> _TASK STATEMENT_: The answer should hold only the lines from the beginning of the material through the one with "- **Hierarchical configuration**", reproduced exactly and without pictures.

> _SUPPLIED RECORDS_:

+ + +

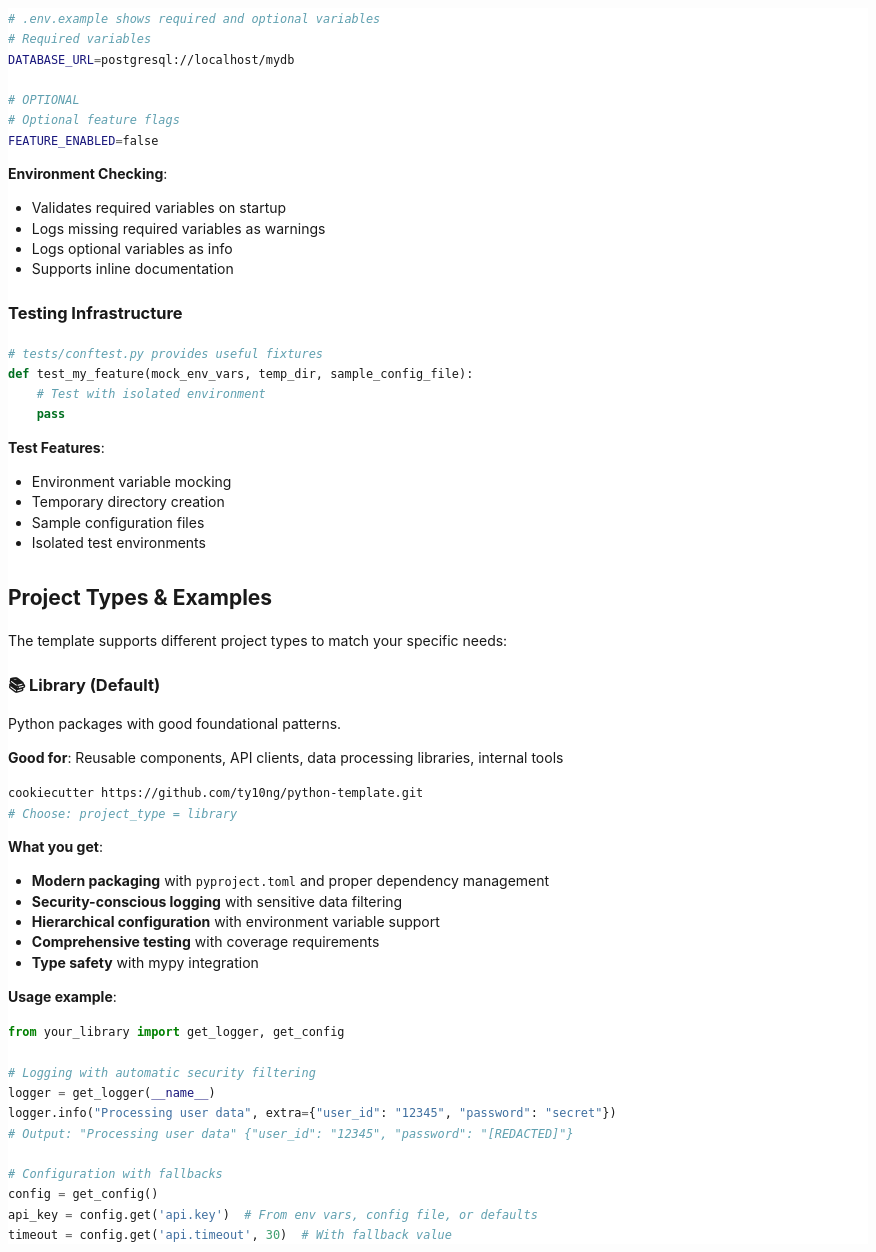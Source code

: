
 ```bash
# .env.example shows required and optional variables
# Required variables
DATABASE_URL=postgresql://localhost/mydb

# OPTIONAL
# Optional feature flags
FEATURE_ENABLED=false
```

**Environment Checking**:

- Validates required variables on startup
- Logs missing required variables as warnings
- Logs optional variables as info
- Supports inline documentation

### Testing Infrastructure

```python
# tests/conftest.py provides useful fixtures
def test_my_feature(mock_env_vars, temp_dir, sample_config_file):
    # Test with isolated environment
    pass
```

**Test Features**:

- Environment variable mocking
- Temporary directory creation
- Sample configuration files
- Isolated test environments

## Project Types & Examples

The template supports different project types to match your specific needs:

### 📚 **Library** (Default)
Python packages with good foundational patterns.

**Good for**: Reusable components, API clients, data processing libraries, internal tools

```bash
cookiecutter https://github.com/ty10ng/python-template.git
# Choose: project_type = library
```

**What you get**:
- **Modern packaging** with `pyproject.toml` and proper dependency management
- **Security-conscious logging** with sensitive data filtering
- **Hierarchical configuration** with environment variable support
- **Comprehensive testing** with coverage requirements
- **Type safety** with mypy integration

**Usage example**:
```python
from your_library import get_logger, get_config

# Logging with automatic security filtering
logger = get_logger(__name__)
logger.info("Processing user data", extra={"user_id": "12345", "password": "secret"})
# Output: "Processing user data" {"user_id": "12345", "password": "[REDACTED]"}

# Configuration with fallbacks
config = get_config()
api_key = config.get('api.key')  # From env vars, config file, or defaults
timeout = config.get('api.timeout', 30)  # With fallback value
```
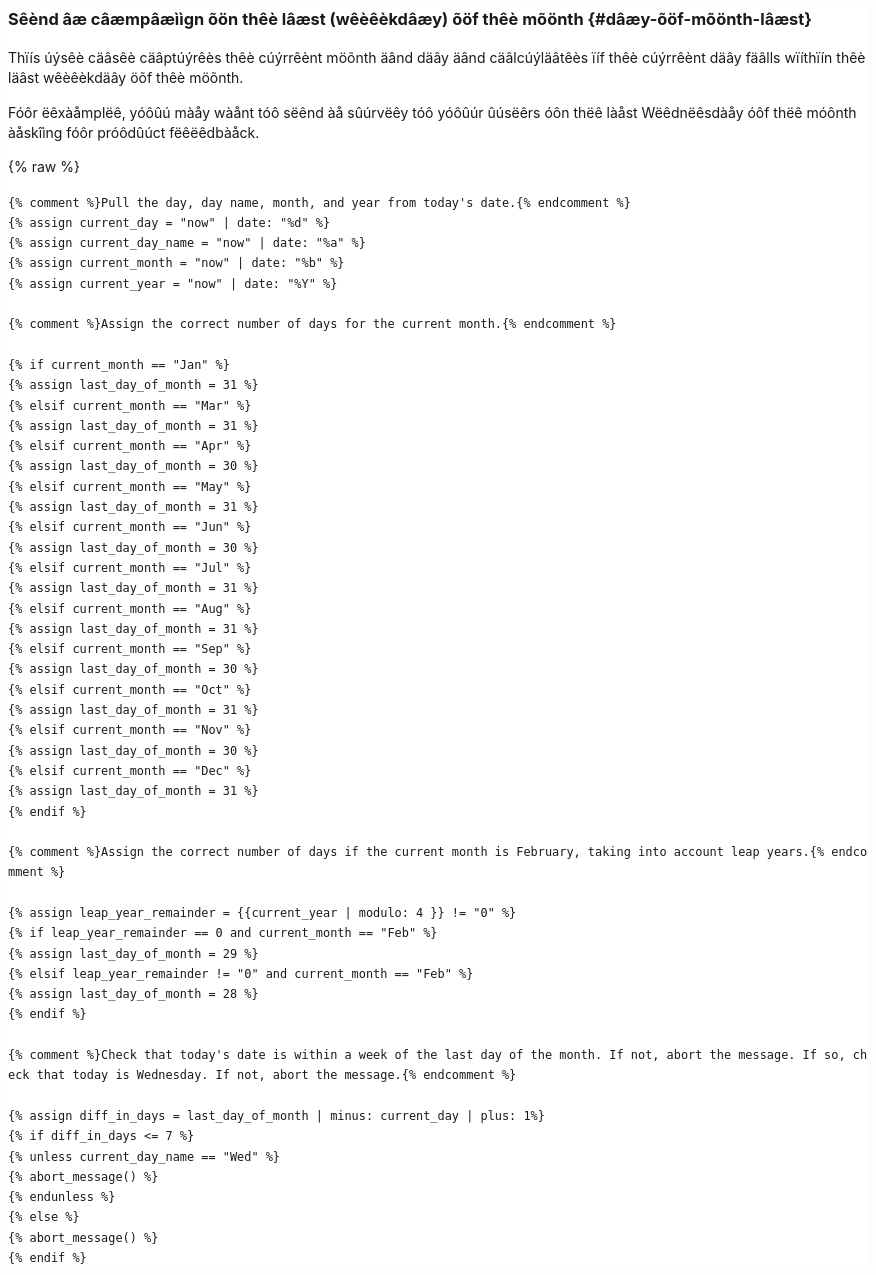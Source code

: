### Sêènd âæ câæmpâæììgn õön thêè lâæst (wêèêèkdâæy) õöf thêè mõönth {#dâæy-õöf-mõönth-lâæst}

Thïís úýsêè cäâsêè cäâptúýrêès thêè cúýrrêènt möõnth äând däây äând cäâlcúýläâtêès ïíf thêè cúýrrêènt däây fäâlls wïíthïín thêè läâst wêèêèkdäây öõf thêè möõnth.

Fóôr ëêxàåmplëê, yóôûú màåy wàånt tóô sëênd àå sûúrvëêy tóô yóôûúr ûúsëêrs óôn thëê làåst Wëêdnëêsdàåy óôf thëê móônth àåskîìng fóôr próôdûúct fëêëêdbàåck.

{% raw %}
```liquid
{% comment %}Pull the day, day name, month, and year from today's date.{% endcomment %}
{% assign current_day = "now" | date: "%d" %}
{% assign current_day_name = "now" | date: "%a" %}
{% assign current_month = "now" | date: "%b" %}
{% assign current_year = "now" | date: "%Y" %}

{% comment %}Assign the correct number of days for the current month.{% endcomment %}

{% if current_month == "Jan" %}
{% assign last_day_of_month = 31 %}
{% elsif current_month == "Mar" %}
{% assign last_day_of_month = 31 %}
{% elsif current_month == "Apr" %}
{% assign last_day_of_month = 30 %}
{% elsif current_month == "May" %}
{% assign last_day_of_month = 31 %}
{% elsif current_month == "Jun" %}
{% assign last_day_of_month = 30 %}
{% elsif current_month == "Jul" %}
{% assign last_day_of_month = 31 %}
{% elsif current_month == "Aug" %}
{% assign last_day_of_month = 31 %}
{% elsif current_month == "Sep" %}
{% assign last_day_of_month = 30 %}
{% elsif current_month == "Oct" %}
{% assign last_day_of_month = 31 %}
{% elsif current_month == "Nov" %}
{% assign last_day_of_month = 30 %}
{% elsif current_month == "Dec" %}
{% assign last_day_of_month = 31 %}
{% endif %}

{% comment %}Assign the correct number of days if the current month is February, taking into account leap years.{% endcomment %}

{% assign leap_year_remainder = {{current_year | modulo: 4 }} != "0" %}
{% if leap_year_remainder == 0 and current_month == "Feb" %}
{% assign last_day_of_month = 29 %}
{% elsif leap_year_remainder != "0" and current_month == "Feb" %}
{% assign last_day_of_month = 28 %}
{% endif %}

{% comment %}Check that today's date is within a week of the last day of the month. If not, abort the message. If so, check that today is Wednesday. If not, abort the message.{% endcomment %}

{% assign diff_in_days = last_day_of_month | minus: current_day | plus: 1%}
{% if diff_in_days <= 7 %}
{% unless current_day_name == "Wed" %}
{% abort_message() %}
{% endunless %}
{% else %}
{% abort_message() %}
{% endif %}
```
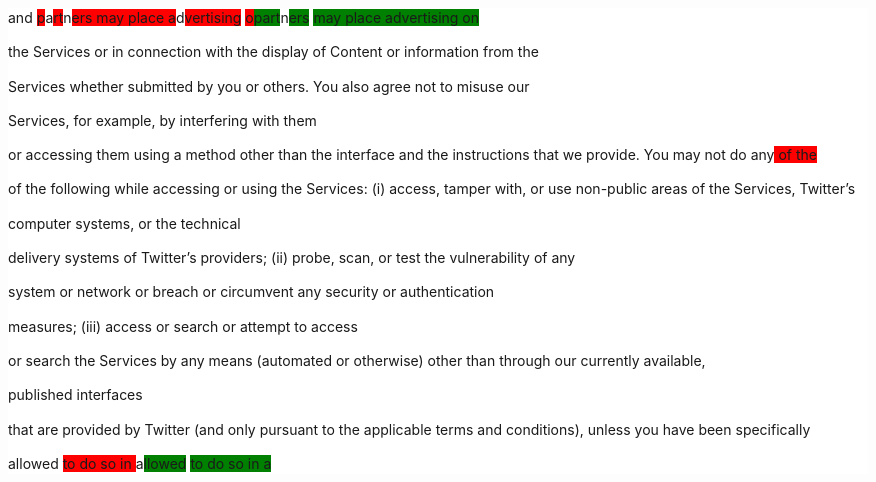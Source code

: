 
and</span> <span style="background-color: red;">p</span>a<span style="background-color: red;">rt</span>n<span style="background-color: red;">ers may place a</span>d<span style="background-color: red;">vertising</span> <span style="background-color: red;">o</span><span style="background-color: green;">part</span>n<span style="background-color: green;">ers</span> <span style="background-color: green;">may place advertising on


</span>the Services or in connection with the display of Content or information from the<span style="background-color: green;"> </span><span style="background-color: red;">


</span>Services whether submitted by you or others. You also agree not to misuse our<span style="background-color: red;"> </span><span style="background-color: green;">


</span>Services, for example, by interfering with them<span style="background-color: green;"> </span><span style="background-color: red;">


</span>or accessing them using a method other than the interface and the instructions that we provide. You may not do any<span style="background-color: red;"> of the</span>


<span style="background-color: green;"> 



of the </span>following while accessing or using the Services: (i) access, tamper with, or use non-public areas of the Services, Twitter’s<span style="background-color: red;">


</span> <span style="background-color: red;">



</span>computer systems, or the technical<span style="background-color: red;"> </span><span style="background-color: green;">


</span>delivery systems of Twitter’s providers; (ii) probe, scan, or test the vulnerability of any<span style="background-color: green;"> </span><span style="background-color: red;">


</span>system or network or breach or circumvent any security or authentication<span style="background-color: red;"> </span><span style="background-color: green;">


</span>measures; (iii) access or search or attempt to access<span style="background-color: green;"> </span><span style="background-color: red;">


</span>or search the Services by any means (automated or otherwise) other than through our currently available,<span style="background-color: red;"> </span><span style="background-color: green;">


</span>published interfaces<span style="background-color: green;"> </span><span style="background-color: red;">


</span>that are provided by Twitter (and only pursuant to the applicable terms and conditions), unless you have been specifically<span style="background-color: red;">


allowed</span> <span style="background-color: red;">to do so in </span>a<span style="background-color: green;">llowed</span> <span style="background-color: green;">to do so in a
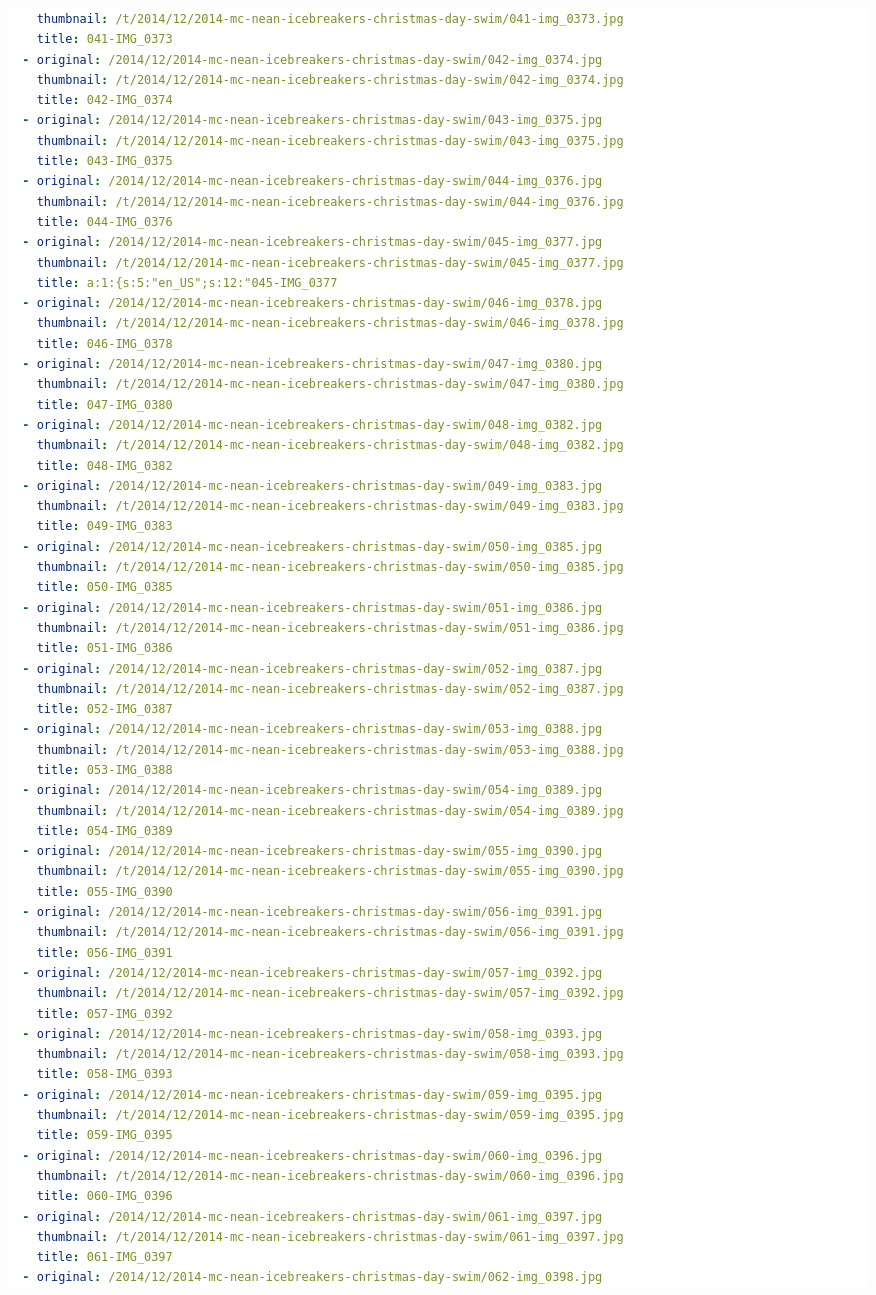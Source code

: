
 ```yaml
    thumbnail: /t/2014/12/2014-mc-nean-icebreakers-christmas-day-swim/041-img_0373.jpg
    title: 041-IMG_0373
  - original: /2014/12/2014-mc-nean-icebreakers-christmas-day-swim/042-img_0374.jpg
    thumbnail: /t/2014/12/2014-mc-nean-icebreakers-christmas-day-swim/042-img_0374.jpg
    title: 042-IMG_0374
  - original: /2014/12/2014-mc-nean-icebreakers-christmas-day-swim/043-img_0375.jpg
    thumbnail: /t/2014/12/2014-mc-nean-icebreakers-christmas-day-swim/043-img_0375.jpg
    title: 043-IMG_0375
  - original: /2014/12/2014-mc-nean-icebreakers-christmas-day-swim/044-img_0376.jpg
    thumbnail: /t/2014/12/2014-mc-nean-icebreakers-christmas-day-swim/044-img_0376.jpg
    title: 044-IMG_0376
  - original: /2014/12/2014-mc-nean-icebreakers-christmas-day-swim/045-img_0377.jpg
    thumbnail: /t/2014/12/2014-mc-nean-icebreakers-christmas-day-swim/045-img_0377.jpg
    title: a:1:{s:5:"en_US";s:12:"045-IMG_0377
  - original: /2014/12/2014-mc-nean-icebreakers-christmas-day-swim/046-img_0378.jpg
    thumbnail: /t/2014/12/2014-mc-nean-icebreakers-christmas-day-swim/046-img_0378.jpg
    title: 046-IMG_0378
  - original: /2014/12/2014-mc-nean-icebreakers-christmas-day-swim/047-img_0380.jpg
    thumbnail: /t/2014/12/2014-mc-nean-icebreakers-christmas-day-swim/047-img_0380.jpg
    title: 047-IMG_0380
  - original: /2014/12/2014-mc-nean-icebreakers-christmas-day-swim/048-img_0382.jpg
    thumbnail: /t/2014/12/2014-mc-nean-icebreakers-christmas-day-swim/048-img_0382.jpg
    title: 048-IMG_0382
  - original: /2014/12/2014-mc-nean-icebreakers-christmas-day-swim/049-img_0383.jpg
    thumbnail: /t/2014/12/2014-mc-nean-icebreakers-christmas-day-swim/049-img_0383.jpg
    title: 049-IMG_0383
  - original: /2014/12/2014-mc-nean-icebreakers-christmas-day-swim/050-img_0385.jpg
    thumbnail: /t/2014/12/2014-mc-nean-icebreakers-christmas-day-swim/050-img_0385.jpg
    title: 050-IMG_0385
  - original: /2014/12/2014-mc-nean-icebreakers-christmas-day-swim/051-img_0386.jpg
    thumbnail: /t/2014/12/2014-mc-nean-icebreakers-christmas-day-swim/051-img_0386.jpg
    title: 051-IMG_0386
  - original: /2014/12/2014-mc-nean-icebreakers-christmas-day-swim/052-img_0387.jpg
    thumbnail: /t/2014/12/2014-mc-nean-icebreakers-christmas-day-swim/052-img_0387.jpg
    title: 052-IMG_0387
  - original: /2014/12/2014-mc-nean-icebreakers-christmas-day-swim/053-img_0388.jpg
    thumbnail: /t/2014/12/2014-mc-nean-icebreakers-christmas-day-swim/053-img_0388.jpg
    title: 053-IMG_0388
  - original: /2014/12/2014-mc-nean-icebreakers-christmas-day-swim/054-img_0389.jpg
    thumbnail: /t/2014/12/2014-mc-nean-icebreakers-christmas-day-swim/054-img_0389.jpg
    title: 054-IMG_0389
  - original: /2014/12/2014-mc-nean-icebreakers-christmas-day-swim/055-img_0390.jpg
    thumbnail: /t/2014/12/2014-mc-nean-icebreakers-christmas-day-swim/055-img_0390.jpg
    title: 055-IMG_0390
  - original: /2014/12/2014-mc-nean-icebreakers-christmas-day-swim/056-img_0391.jpg
    thumbnail: /t/2014/12/2014-mc-nean-icebreakers-christmas-day-swim/056-img_0391.jpg
    title: 056-IMG_0391
  - original: /2014/12/2014-mc-nean-icebreakers-christmas-day-swim/057-img_0392.jpg
    thumbnail: /t/2014/12/2014-mc-nean-icebreakers-christmas-day-swim/057-img_0392.jpg
    title: 057-IMG_0392
  - original: /2014/12/2014-mc-nean-icebreakers-christmas-day-swim/058-img_0393.jpg
    thumbnail: /t/2014/12/2014-mc-nean-icebreakers-christmas-day-swim/058-img_0393.jpg
    title: 058-IMG_0393
  - original: /2014/12/2014-mc-nean-icebreakers-christmas-day-swim/059-img_0395.jpg
    thumbnail: /t/2014/12/2014-mc-nean-icebreakers-christmas-day-swim/059-img_0395.jpg
    title: 059-IMG_0395
  - original: /2014/12/2014-mc-nean-icebreakers-christmas-day-swim/060-img_0396.jpg
    thumbnail: /t/2014/12/2014-mc-nean-icebreakers-christmas-day-swim/060-img_0396.jpg
    title: 060-IMG_0396
  - original: /2014/12/2014-mc-nean-icebreakers-christmas-day-swim/061-img_0397.jpg
    thumbnail: /t/2014/12/2014-mc-nean-icebreakers-christmas-day-swim/061-img_0397.jpg
    title: 061-IMG_0397
  - original: /2014/12/2014-mc-nean-icebreakers-christmas-day-swim/062-img_0398.jpg
```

+ + +

> _RESULT OF THE EXERCISE_:
Source code

:
 ```bash
# .env.example shows required and optional variables
# Required variables
DATABASE_URL=postgresql://localhost/mydb

# OPTIONAL
# Optional feature flags
FEATURE_ENABLED=false
```

**Environment Checking**:

- Validates required variables on startup
- Logs missing required variables as warnings
- Logs optional variables as info
- Supports inline documentation

### Testing Infrastructure

```python
# tests/conftest.py provides useful fixtures
def test_my_feature(mock_env_vars, temp_dir, sample_config_file):
    # Test with isolated environment
    pass
```

**Test Features**:

- Environment variable mocking
- Temporary directory creation
- Sample configuration files
- Isolated test environments

## Project Types & Examples

The template supports different project types to match your specific needs:

### 📚 **Library** (Default)
Python packages with good foundational patterns.

**Good for**: Reusable components, API clients, data processing libraries, internal tools

```bash
cookiecutter https://github.com/ty10ng/python-template.git
# Choose: project_type = library
```

**What you get**:
- **Modern packaging** with `pyproject.toml` and proper dependency management
- **Security-conscious logging** with sensitive data filtering
- **Hierarchical configuration** with environment variable support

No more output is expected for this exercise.